I grew up as a sports fan – playing basketball and I’m still a Phillies baseball fan even though we left Philadelphia in 1953. I have been interested for decades in the connection between sports and American social life and politics. . My father had taken me to see the first game played in Philadelphia by Jackie Robinson, the man who broke the color barrier in major league baseball. In the turmoil of the 1960’s it was clear that a boxer, Muhammed Ali, played an important role and two sprinters, Tommie Smith and John Carlos had become the symbols of the efforts to end racism in this country.

In 1970, I became an assistant professor of history at the University of Missouri, an institution that was only seven years old at that time. My teaching responsibilities included advanced level and M. A. courses in Tudor-Stuart England and 17th century Europe. One of the many advantages of being in a new, and growing, department was the chance to develop new courses and get away from the traditional syllabus. In 1972, I organized a very successful conference dealing with the role that sports played in contemporary American society. Two things about it stand out in my mind – the range of serious non-sports issues that were discussed and that I got to be Jackie Robinson’s host for two days. It’s a great thrill to see that the heroes of one’s youth can be even better people that one imagines. Three years later, I started teaching a social history of sports course, one of the first taught in any department of history at an American university.

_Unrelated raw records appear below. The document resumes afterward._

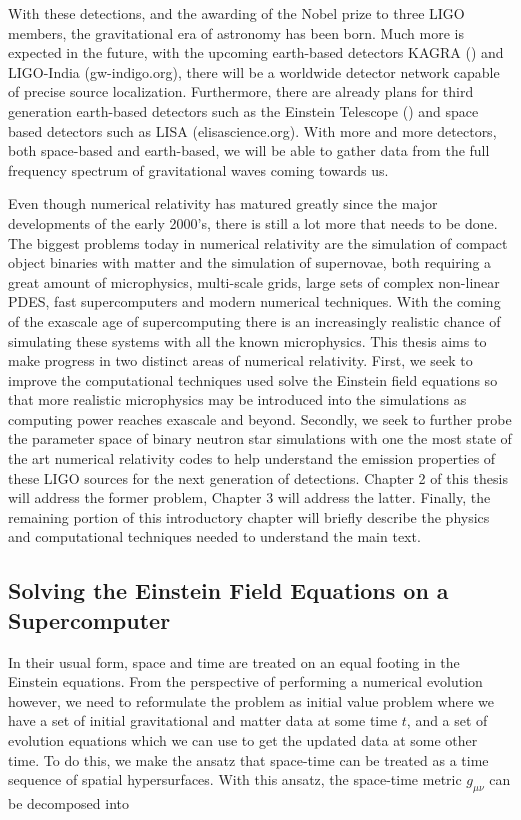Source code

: With these detections, and the awarding of the Nobel prize to three LIGO members, the gravitational era of astronomy has been born. Much more is expected in the future, with the upcoming earth-based detectors KAGRA (\cite{somiya2012detector}) and LIGO-India (gw-indigo.org), there will be a worldwide detector network capable of precise source localization. Furthermore, there are already plans for third generation earth-based detectors such as the Einstein Telescope (\cite{einsteintelescope}) and space based detectors such as LISA (elisascience.org). With more and more detectors, both space-based and earth-based, we will be able to gather data from the full frequency spectrum of gravitational waves coming towards us.

Even though numerical relativity has matured greatly since the major developments of the early 2000's, there is still a lot more that needs to be done. The biggest problems today in numerical relativity are the simulation of compact object binaries with matter and the simulation of supernovae, both requiring a great amount of microphysics, multi-scale grids, large sets of complex non-linear PDES, fast supercomputers and modern numerical techniques. With the coming of the exascale age of supercomputing there is an increasingly realistic chance of simulating these systems with all the known microphysics. This thesis aims to make progress in two distinct areas of numerical relativity. First, we seek to improve the computational techniques used solve the Einstein field equations so that more realistic microphysics may be introduced into the simulations as computing power reaches exascale and beyond. Secondly, we seek to further probe the parameter space of binary neutron star simulations with one the most state of the art numerical relativity codes to help understand the emission properties of these LIGO sources for the next generation of detections. Chapter 2 of this thesis will address the former problem, Chapter 3 will address the latter. Finally, the remaining portion of this introductory chapter will briefly describe the physics and computational techniques needed to understand the main text. 

\subsection{Solving the Einstein Field Equations on a Supercomputer}

In their usual form, space and time are treated on an equal footing in the Einstein equations. From the perspective of performing a numerical evolution however, we need to reformulate the problem as initial value problem where we have a set of initial gravitational and matter data at some time $t$, and a set of evolution equations which we can use to get the updated data at some other time. To do this, we make the ansatz that space-time can be treated as a time sequence of spatial hypersurfaces. With this ansatz, the space-time metric $g_{\mu\nu}$ can be decomposed into

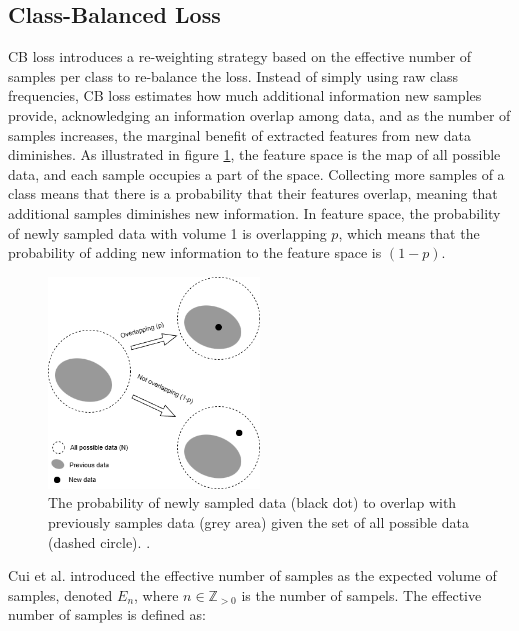 \subsection{Class-Balanced Loss}
\label{sec:cb_loss}
CB loss \cite{cui2019classbalancedlossbasedeffective} introduces a re-weighting strategy based on the effective number of samples per class to re-balance the loss. Instead of simply using raw class frequencies, CB loss estimates how much additional information new samples provide, acknowledging an information overlap among data, and as the number of samples increases, the marginal benefit of extracted features from new data diminishes. As illustrated in figure \ref{fig:cb_featue_space}, the feature space is the map of all possible data, and each sample occupies a part of the space. Collecting more samples of a class means that there is a probability that their features overlap, meaning that additional samples diminishes new information.
In feature space, the probability of newly sampled data with volume 1 is overlapping $p$, which means that the probability of adding new information to the feature space is $(1-p)$. 


\begin{figure}[h!]
    \centering
    \includegraphics[width=0.5\textwidth]{Images/featurespace.drawio.png}
    \caption{The probability of newly sampled data (black dot) to overlap with previously samples data (grey area) given the set of all possible data (dashed circle). \cite{cui2019classbalancedlossbasedeffective}.}
    \label{fig:cb_featue_space}
\end{figure}

\noindent Cui et al. \cite{cui2019classbalancedlossbasedeffective} introduced the effective number of samples as the expected volume of samples, denoted $E_n$, where $n \in \mathbb{Z}_{>0}$ is the number of sampels. The effective number of samples 
is defined as:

As a result of the conference, I tried to do some serious reading about sports (especially football) in English society and was very disappointed to see how little there was at that time. That’s when I decided to see if I could start research of my own on the subject. I was returning to England in the summer, 1973 and wrote the secretaries of all the London League clubs to ask if I could talk with them about a possible subject for my research. I got invitations to visit all but two clubs and I met with the secretaries of seven of them My original plan was to do a social history of football in London after 1945. When I realized that was too big a subject, I decided to focus on one club. Since I wanted a club that had a distinctive, recognizable community, I limited the final choice to West Ham United and Charlton.

It’s no exaggeration to say that my career and my life were changed by an afternoon I spent at Upton Park in July, 1973. I was with Eddie Chapman, the club secretary for a couple of hours. The club had a history that would make it a perfect study for me. Eddie was enthusiastic about the idea and convinced Reg Pratt, the chairman, to help me. I ended up with a historian’s treasure trove. I got free access to all of the club’s financial records and the minute books of meetings from 1895 to 1970. When I began the research in 1974, it was the start of a new career, an involvement for me with both the club and football, and the beginning of friendships that last to this day. I have to emphasize that I did not choose West Ham because I was a fan. The dynamic was just the opposite. I became a fan because I got involved with the club and the people around it. I worked at the club for months over three summers before I saw my first match there in 1976. Over the years, I got to know remarkable people like Eddie, John Lyall, Ron Greenwood, Frank O’Farrell, other former players and a number of long time supporters. I interviewed scores of former players, club officials, and journalists.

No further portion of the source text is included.